• Records contained in a dataset:
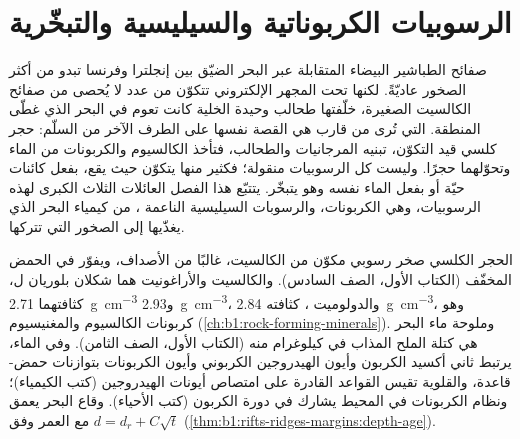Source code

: \chapter{الرسوبيات الكربوناتية والسيليسية والتبخّرية}\label{ch:b1:chemical-biogenic-sediments}

صفائح الطباشير البيضاء المتقابلة عبر البحر الضيّق بين إنجلترا وفرنسا تبدو من أكثر الصخور عاديّةً. لكنها تحت المجهر الإلكتروني تتكوّن من عدد لا يُحصى من صفائح الكالسيت الصغيرة، خلّفتها طحالب وحيدة الخلية كانت تعوم في البحر الذي غطّى المنطقة.  التي تُرى من قارب هي القصة نفسها على الطرف الآخر من السلّم: حجر كلسي قيد التكوّن، تبنيه المرجانيات والطحالب، فتأخذ الكالسيوم والكربونات من الماء وتحوّلهما حجرًا. وليست كل الرسوبيات منقولة؛ فكثير منها يتكوّن حيث يقع، بفعل كائنات حيّة أو بفعل الماء نفسه وهو يتبخّر. يتتبّع هذا الفصل العائلات الثلاث الكبرى لهذه الرسوبيات، وهي الكربونات، والرسوبات السيليسية الناعمة ، من كيمياء البحر الذي يغذّيها إلى الصخور التي تتركها.

\begin{recall}
الحجر الكلسي صخر رسوبي مكوّن من الكالسيت، غالبًا من الأصداف، ويفوّر في الحمض المخفّف (الكتاب الأول، الصف السادس). والكالسيت والأراغونيت هما شكلان بلوريان ل، كثافتهما \qty{2.71}{g.cm^{-3}} و\qty{2.93}{g.cm^{-3}}، والدولوميت ، كثافته \qty{2.84}{g.cm^{-3}}، وهو كربونات الكالسيوم والمغنيسيوم (\cref{ch:b1:rock-forming-minerals}). وملوحة ماء البحر هي كتلة الملح المذاب في كيلوغرام منه (الكتاب الأول، الصف الثامن). وفي الماء، يرتبط ثاني أكسيد الكربون وأيون الهيدروجين الكربوني وأيون الكربونات بتوازنات حمض-قاعدة، والقلوية تقيس القواعد القادرة على امتصاص أيونات الهيدروجين (كتب الكيمياء)؛ ونظام الكربونات في المحيط يشارك في دورة الكربون (كتب الأحياء). وقاع البحر يعمق مع العمر وفق $d = d_r + C\sqrt t$ (\cref{thm:b1:rifts-ridges-margins:depth-age}).
\end{recall}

• Assigned task: The pictures in the entries above should be left out; all else must be copied exactly.

• Solution for this task:
Source code

: \chapter{الرسوبيات الكربوناتية والسيليسية والتبخّرية}\label{ch:b1:chemical-biogenic-sediments}

صفائح الطباشير البيضاء المتقابلة عبر البحر الضيّق بين إنجلترا وفرنسا تبدو من أكثر الصخور عاديّةً. لكنها تحت المجهر الإلكتروني تتكوّن من عدد لا يُحصى من صفائح الكالسيت الصغيرة، خلّفتها طحالب وحيدة الخلية كانت تعوم في البحر الذي غطّى المنطقة.  التي تُرى من قارب هي القصة نفسها على الطرف الآخر من السلّم: حجر كلسي قيد التكوّن، تبنيه المرجانيات والطحالب، فتأخذ الكالسيوم والكربونات من الماء وتحوّلهما حجرًا. وليست كل الرسوبيات منقولة؛ فكثير منها يتكوّن حيث يقع، بفعل كائنات حيّة أو بفعل الماء نفسه وهو يتبخّر. يتتبّع هذا الفصل العائلات الثلاث الكبرى لهذه الرسوبيات، وهي الكربونات، والرسوبات السيليسية الناعمة ، من كيمياء البحر الذي يغذّيها إلى الصخور التي تتركها.

\begin{recall}
الحجر الكلسي صخر رسوبي مكوّن من الكالسيت، غالبًا من الأصداف، ويفوّر في الحمض المخفّف (الكتاب الأول، الصف السادس). والكالسيت والأراغونيت هما شكلان بلوريان ل، كثافتهما \qty{2.71}{g.cm^{-3}} و\qty{2.93}{g.cm^{-3}}، والدولوميت ، كثافته \qty{2.84}{g.cm^{-3}}، وهو كربونات الكالسيوم والمغنيسيوم (\cref{ch:b1:rock-forming-minerals}). وملوحة ماء البحر هي كتلة الملح المذاب في كيلوغرام منه (الكتاب الأول، الصف الثامن). وفي الماء، يرتبط ثاني أكسيد الكربون وأيون الهيدروجين الكربوني وأيون الكربونات بتوازنات حمض-قاعدة، والقلوية تقيس القواعد القادرة على امتصاص أيونات الهيدروجين (كتب الكيمياء)؛ ونظام الكربونات في المحيط يشارك في دورة الكربون (كتب الأحياء). وقاع البحر يعمق مع العمر وفق $d = d_r + C\sqrt t$ (\cref{thm:b1:rifts-ridges-margins:depth-age}).
\end{recall}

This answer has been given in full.